2. Why is fill rate important?
Fill rate shows how many ad requests become paid impressions. A weak fill rate means unsold inventory, which reduces total revenue even if your traffic volume stays strong.
3. Why does viewability affect earnings?
Many buyers value impressions that users actually see. Better viewability often supports stronger CPMs, better advertiser confidence, and higher long-term monetization efficiency.
4. What is CPC share of viewable inventory?

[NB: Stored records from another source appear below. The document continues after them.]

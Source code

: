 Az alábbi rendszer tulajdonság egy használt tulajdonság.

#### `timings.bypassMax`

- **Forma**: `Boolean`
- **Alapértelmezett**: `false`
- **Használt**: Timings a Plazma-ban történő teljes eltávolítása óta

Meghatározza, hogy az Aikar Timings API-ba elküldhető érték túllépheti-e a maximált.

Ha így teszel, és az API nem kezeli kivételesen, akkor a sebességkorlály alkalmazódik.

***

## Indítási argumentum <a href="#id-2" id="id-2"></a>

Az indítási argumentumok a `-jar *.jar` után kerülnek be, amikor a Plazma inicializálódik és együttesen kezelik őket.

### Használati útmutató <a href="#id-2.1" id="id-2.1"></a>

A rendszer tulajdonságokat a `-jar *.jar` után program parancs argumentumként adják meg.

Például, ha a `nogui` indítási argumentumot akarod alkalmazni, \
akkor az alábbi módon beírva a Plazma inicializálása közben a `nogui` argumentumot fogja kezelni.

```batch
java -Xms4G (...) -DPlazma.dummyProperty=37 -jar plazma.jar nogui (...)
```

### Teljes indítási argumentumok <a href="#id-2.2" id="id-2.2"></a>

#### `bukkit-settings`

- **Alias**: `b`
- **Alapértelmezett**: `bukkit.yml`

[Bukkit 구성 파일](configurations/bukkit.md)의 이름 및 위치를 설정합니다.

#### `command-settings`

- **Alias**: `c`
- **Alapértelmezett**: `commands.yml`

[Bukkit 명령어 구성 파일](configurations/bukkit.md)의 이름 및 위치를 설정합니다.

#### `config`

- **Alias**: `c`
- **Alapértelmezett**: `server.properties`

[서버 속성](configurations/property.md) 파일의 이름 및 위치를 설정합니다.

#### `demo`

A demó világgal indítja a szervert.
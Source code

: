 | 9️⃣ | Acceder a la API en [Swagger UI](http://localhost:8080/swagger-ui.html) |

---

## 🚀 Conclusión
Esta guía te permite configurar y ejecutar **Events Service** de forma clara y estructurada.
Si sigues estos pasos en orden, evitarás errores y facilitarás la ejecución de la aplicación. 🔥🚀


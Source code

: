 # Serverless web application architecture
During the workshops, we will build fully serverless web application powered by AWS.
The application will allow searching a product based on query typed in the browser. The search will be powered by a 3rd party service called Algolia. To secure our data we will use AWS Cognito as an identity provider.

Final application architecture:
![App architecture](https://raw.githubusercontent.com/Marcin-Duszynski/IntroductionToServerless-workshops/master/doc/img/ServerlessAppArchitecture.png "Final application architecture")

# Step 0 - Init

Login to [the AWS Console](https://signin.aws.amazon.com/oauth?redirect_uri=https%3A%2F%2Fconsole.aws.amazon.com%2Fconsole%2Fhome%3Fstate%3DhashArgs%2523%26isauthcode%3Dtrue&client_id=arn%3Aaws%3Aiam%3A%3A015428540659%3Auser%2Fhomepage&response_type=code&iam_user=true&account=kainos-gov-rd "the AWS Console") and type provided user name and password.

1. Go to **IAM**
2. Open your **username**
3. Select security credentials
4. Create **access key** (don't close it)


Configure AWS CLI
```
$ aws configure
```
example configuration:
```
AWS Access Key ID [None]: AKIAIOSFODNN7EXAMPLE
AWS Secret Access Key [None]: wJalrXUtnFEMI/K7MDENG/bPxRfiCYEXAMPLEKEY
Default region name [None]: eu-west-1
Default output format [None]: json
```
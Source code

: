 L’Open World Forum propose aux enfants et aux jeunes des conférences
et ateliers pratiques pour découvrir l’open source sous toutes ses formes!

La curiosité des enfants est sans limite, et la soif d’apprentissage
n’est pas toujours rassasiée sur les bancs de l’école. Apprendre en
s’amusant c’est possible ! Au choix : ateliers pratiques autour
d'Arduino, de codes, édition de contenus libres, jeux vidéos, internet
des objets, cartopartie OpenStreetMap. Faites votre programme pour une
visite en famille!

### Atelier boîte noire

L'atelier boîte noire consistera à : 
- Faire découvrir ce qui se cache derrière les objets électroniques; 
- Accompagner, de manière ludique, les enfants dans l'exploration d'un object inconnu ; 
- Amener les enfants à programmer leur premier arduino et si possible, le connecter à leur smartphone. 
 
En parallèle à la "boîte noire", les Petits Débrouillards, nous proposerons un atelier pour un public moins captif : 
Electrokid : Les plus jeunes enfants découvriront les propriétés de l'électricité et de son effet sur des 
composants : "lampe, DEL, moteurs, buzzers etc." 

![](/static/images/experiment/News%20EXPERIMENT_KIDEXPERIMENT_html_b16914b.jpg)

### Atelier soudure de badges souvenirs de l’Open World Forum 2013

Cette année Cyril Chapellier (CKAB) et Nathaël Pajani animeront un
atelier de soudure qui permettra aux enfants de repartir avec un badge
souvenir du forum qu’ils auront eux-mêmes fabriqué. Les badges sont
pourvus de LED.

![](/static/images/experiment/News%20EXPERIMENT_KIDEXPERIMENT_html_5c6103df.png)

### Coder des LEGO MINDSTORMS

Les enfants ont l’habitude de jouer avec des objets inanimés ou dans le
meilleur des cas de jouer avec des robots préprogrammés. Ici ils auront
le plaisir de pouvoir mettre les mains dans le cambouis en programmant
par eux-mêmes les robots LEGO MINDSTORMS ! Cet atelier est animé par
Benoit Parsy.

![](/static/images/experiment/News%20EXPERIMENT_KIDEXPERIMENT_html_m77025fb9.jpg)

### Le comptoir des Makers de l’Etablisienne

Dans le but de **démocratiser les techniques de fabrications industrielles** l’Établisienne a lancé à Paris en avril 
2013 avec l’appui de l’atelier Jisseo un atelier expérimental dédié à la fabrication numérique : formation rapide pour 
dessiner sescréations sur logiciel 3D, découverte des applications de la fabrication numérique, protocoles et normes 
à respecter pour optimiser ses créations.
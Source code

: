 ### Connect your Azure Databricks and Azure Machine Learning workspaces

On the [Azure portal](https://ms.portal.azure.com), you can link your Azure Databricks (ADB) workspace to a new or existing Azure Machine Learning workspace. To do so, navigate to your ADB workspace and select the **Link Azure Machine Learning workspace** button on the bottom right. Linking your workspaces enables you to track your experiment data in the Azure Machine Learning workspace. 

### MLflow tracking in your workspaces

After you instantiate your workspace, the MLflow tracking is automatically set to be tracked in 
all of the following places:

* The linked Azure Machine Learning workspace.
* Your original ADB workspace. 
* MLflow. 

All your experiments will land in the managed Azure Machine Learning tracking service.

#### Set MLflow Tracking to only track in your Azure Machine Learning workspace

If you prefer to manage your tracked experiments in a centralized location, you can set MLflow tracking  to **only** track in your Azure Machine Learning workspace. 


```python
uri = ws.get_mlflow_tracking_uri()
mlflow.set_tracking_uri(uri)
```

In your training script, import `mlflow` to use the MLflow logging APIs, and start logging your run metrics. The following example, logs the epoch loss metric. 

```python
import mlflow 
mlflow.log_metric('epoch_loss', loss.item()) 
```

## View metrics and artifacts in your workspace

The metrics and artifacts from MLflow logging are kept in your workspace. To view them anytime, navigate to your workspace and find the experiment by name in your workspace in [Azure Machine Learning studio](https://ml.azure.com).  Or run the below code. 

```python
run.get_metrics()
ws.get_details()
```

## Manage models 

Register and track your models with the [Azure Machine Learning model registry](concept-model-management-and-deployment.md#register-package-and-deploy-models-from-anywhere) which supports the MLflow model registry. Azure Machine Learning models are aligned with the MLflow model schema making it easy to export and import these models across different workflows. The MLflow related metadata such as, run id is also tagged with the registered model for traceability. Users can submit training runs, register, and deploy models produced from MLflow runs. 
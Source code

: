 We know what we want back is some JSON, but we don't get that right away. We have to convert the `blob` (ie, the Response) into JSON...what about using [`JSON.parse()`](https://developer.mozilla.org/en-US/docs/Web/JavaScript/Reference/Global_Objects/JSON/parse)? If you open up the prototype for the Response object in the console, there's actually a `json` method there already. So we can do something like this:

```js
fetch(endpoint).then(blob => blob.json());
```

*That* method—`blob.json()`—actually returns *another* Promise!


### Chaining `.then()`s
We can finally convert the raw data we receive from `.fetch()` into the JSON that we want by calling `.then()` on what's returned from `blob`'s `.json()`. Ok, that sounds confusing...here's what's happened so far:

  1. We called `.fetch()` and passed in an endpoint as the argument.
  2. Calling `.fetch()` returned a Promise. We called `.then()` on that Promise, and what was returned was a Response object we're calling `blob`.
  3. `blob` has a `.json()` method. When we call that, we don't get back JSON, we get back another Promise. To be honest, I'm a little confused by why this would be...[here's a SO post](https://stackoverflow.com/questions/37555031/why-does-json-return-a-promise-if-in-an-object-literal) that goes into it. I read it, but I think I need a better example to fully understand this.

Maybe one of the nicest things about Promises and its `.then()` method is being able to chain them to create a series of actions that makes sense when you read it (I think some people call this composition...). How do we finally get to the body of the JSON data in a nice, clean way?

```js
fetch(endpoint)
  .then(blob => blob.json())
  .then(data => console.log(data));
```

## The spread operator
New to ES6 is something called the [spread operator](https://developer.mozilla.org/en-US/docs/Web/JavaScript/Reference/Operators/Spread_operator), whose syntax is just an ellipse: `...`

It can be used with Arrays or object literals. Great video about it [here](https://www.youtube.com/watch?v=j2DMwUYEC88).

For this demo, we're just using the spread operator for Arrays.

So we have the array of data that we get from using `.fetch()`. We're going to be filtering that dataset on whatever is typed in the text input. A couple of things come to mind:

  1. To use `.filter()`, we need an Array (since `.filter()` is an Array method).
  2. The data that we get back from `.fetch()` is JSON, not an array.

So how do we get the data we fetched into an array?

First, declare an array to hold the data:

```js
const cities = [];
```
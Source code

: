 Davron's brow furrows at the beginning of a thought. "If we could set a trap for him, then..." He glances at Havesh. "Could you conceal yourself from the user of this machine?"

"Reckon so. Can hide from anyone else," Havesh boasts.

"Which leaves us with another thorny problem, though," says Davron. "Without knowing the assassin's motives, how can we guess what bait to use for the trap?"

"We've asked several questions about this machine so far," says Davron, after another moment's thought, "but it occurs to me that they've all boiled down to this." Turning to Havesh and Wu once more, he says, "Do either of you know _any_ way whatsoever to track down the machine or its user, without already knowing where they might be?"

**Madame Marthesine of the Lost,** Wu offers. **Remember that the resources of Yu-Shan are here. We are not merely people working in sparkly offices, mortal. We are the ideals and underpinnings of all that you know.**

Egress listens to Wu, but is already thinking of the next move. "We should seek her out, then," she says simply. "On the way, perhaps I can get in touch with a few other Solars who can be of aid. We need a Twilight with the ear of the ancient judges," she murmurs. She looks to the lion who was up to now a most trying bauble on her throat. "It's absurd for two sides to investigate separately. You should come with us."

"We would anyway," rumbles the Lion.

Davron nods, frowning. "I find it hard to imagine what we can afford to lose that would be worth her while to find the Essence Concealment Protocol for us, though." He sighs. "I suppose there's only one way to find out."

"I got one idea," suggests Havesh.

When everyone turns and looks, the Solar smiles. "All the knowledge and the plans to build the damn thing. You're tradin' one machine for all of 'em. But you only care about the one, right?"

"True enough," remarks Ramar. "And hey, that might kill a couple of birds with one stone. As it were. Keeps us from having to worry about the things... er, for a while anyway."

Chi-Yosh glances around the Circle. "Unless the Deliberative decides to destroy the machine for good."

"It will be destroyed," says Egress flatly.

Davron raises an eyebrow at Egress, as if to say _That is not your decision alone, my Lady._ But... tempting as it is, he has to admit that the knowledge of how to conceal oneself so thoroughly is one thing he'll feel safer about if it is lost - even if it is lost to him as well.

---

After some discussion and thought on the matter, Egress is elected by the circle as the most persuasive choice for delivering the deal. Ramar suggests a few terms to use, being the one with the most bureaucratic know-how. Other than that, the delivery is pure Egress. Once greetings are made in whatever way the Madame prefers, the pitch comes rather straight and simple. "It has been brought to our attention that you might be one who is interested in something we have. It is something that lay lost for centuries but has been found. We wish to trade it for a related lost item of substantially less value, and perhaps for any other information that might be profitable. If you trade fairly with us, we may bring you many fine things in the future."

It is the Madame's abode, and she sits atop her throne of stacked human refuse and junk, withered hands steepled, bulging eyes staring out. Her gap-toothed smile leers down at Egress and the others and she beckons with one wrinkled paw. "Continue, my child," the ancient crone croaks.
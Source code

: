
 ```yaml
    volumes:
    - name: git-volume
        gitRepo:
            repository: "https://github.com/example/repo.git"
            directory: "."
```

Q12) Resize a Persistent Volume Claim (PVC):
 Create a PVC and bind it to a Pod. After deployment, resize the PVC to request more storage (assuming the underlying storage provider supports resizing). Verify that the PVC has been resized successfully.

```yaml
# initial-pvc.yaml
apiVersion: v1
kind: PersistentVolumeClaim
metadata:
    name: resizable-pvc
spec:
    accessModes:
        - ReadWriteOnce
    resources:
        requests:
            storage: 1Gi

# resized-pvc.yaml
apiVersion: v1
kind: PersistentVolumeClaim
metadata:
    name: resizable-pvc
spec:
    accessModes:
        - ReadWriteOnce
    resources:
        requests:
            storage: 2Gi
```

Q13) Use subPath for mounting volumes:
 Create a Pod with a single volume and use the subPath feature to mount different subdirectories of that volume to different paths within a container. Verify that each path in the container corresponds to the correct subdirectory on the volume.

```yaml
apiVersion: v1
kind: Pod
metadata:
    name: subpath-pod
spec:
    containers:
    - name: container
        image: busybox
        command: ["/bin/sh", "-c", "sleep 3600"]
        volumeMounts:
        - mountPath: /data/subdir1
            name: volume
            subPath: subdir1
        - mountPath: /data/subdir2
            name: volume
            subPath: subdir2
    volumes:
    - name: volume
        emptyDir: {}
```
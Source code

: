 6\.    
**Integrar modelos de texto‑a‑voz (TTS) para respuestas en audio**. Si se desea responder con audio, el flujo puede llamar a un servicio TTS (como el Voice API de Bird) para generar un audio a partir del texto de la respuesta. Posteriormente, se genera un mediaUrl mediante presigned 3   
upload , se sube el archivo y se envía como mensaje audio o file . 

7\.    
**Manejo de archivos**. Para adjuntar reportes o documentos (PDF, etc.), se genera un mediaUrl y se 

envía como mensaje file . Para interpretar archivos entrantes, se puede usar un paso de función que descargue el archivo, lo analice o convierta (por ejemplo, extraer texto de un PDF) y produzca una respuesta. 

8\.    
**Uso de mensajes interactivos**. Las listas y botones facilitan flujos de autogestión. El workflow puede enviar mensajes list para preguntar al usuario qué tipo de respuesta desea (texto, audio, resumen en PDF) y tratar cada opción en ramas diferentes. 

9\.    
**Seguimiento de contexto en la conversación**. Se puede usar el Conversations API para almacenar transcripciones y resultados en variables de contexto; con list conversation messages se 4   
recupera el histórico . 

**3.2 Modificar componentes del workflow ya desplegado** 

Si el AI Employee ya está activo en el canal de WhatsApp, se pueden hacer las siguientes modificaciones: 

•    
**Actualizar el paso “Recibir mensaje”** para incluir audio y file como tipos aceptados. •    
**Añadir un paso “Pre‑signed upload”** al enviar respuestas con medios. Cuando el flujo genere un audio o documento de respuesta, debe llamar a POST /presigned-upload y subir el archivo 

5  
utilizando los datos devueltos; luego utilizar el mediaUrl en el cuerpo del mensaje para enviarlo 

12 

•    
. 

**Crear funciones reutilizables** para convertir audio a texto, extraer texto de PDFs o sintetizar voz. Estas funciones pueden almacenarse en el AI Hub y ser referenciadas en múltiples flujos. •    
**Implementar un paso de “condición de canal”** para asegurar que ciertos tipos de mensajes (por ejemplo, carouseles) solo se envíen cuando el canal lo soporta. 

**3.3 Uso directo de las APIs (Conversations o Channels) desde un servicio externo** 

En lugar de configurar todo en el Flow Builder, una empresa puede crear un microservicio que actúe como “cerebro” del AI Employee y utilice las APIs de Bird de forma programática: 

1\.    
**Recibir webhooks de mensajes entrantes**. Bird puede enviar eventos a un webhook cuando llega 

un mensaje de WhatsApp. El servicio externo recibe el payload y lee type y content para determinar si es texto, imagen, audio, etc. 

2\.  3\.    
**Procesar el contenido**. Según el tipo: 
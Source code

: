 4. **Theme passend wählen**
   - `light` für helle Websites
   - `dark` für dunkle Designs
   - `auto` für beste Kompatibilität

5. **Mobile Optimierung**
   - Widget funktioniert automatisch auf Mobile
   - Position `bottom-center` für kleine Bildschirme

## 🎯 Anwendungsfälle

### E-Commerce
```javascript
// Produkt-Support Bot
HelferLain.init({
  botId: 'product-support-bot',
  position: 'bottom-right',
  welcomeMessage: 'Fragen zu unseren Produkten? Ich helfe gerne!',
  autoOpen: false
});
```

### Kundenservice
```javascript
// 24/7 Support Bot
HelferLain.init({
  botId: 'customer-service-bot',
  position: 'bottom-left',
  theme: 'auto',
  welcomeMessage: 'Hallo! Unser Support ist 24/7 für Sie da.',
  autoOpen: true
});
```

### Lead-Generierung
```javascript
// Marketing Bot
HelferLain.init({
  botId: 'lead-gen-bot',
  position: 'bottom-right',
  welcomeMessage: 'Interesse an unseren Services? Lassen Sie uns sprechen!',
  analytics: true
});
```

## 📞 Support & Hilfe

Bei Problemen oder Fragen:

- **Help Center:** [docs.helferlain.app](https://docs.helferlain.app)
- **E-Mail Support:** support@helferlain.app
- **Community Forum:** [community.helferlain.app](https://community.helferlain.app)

It represents the portion of viewable inventory monetized mainly through click-based performance advertising. The remaining share is treated as CPM-based revenue in this model.
5. What is Page RPM?
Page RPM means revenue per thousand pageviews. It helps publishers compare monetization strength across different traffic levels and content sections using a normalized measure.
6. Why include invalid traffic loss?
Invalid traffic can reduce payable impressions and advertiser trust. Including a loss factor creates a cleaner forecast and prevents revenue estimates from becoming overly optimistic.
7. Can I use this for monthly forecasting?
Yes. Set the forecast days to your monthly period, usually 30 or 31 days. The tool multiplies adjusted daily revenue by that period length.
8. How can I improve my projected revenue?
Improve layout quality, increase viewability, optimize traffic sources, reduce invalid visits, test ad density carefully, and strengthen high-intent content that attracts better advertiser demand.